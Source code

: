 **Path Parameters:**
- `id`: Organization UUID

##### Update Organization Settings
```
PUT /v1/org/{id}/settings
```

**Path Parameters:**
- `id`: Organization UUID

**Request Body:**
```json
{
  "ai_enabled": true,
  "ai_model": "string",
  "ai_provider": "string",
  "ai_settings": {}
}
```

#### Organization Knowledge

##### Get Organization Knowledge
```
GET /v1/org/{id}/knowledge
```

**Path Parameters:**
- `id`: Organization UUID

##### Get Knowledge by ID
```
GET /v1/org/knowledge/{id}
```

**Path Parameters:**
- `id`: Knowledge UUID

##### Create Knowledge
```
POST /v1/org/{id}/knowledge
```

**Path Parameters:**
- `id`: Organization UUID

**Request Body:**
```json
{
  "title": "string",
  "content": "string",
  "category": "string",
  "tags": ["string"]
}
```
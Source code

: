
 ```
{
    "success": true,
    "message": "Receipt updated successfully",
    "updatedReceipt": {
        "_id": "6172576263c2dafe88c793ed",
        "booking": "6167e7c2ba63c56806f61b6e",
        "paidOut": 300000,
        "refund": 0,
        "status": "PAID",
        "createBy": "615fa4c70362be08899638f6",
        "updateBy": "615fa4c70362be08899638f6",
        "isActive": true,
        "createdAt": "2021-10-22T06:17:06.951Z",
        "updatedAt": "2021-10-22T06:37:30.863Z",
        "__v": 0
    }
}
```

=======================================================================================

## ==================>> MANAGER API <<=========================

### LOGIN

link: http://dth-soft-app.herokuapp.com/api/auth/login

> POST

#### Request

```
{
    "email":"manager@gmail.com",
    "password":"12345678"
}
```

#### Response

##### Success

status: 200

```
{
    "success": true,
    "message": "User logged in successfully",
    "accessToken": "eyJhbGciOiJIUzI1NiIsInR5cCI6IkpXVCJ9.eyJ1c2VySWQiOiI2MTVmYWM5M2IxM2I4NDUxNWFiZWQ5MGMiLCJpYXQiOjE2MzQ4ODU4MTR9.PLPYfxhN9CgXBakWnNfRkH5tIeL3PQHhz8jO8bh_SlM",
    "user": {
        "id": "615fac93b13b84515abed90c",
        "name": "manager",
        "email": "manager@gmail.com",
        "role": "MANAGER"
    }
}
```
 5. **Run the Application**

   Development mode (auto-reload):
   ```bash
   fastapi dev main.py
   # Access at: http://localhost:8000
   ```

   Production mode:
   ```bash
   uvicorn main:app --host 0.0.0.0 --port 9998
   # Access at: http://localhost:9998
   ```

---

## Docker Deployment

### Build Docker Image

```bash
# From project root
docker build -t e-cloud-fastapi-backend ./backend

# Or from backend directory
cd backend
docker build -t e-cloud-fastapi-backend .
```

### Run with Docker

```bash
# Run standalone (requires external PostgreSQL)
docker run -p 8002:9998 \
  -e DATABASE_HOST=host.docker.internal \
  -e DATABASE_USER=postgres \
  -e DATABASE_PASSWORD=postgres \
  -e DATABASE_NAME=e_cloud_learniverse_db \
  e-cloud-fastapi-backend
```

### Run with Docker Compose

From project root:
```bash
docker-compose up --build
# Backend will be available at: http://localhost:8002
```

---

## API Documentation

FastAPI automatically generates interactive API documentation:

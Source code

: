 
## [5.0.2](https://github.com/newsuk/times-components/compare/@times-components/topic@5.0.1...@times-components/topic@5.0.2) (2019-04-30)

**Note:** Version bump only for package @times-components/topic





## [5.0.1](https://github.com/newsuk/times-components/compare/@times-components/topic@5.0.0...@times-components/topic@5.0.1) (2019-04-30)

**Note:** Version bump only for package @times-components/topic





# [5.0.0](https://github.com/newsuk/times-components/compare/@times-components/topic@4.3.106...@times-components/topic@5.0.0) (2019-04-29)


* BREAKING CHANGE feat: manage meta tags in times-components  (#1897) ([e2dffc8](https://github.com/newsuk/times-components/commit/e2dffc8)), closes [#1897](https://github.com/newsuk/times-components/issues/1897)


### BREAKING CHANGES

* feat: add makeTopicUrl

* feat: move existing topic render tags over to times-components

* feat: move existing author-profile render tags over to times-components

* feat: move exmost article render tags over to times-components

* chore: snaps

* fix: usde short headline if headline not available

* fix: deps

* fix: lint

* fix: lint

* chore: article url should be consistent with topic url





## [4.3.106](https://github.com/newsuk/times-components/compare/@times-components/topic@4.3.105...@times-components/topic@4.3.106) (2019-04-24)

━━━━━━━━━━━━━━━━━━━━

**Your objective:** Your job is to print exactly the lines that run from the top of the entries through the line with "#### Organization Knowledge", and no others.

**Answer to the exercise:**
Source code

: **Path Parameters:**
- `id`: Organization UUID

##### Update Organization Settings
```
PUT /v1/org/{id}/settings
```

**Path Parameters:**
- `id`: Organization UUID

**Request Body:**
```json
{
  "ai_enabled": true,
  "ai_model": "string",
  "ai_provider": "string",
  "ai_settings": {}
}
```

#### Organization Knowledge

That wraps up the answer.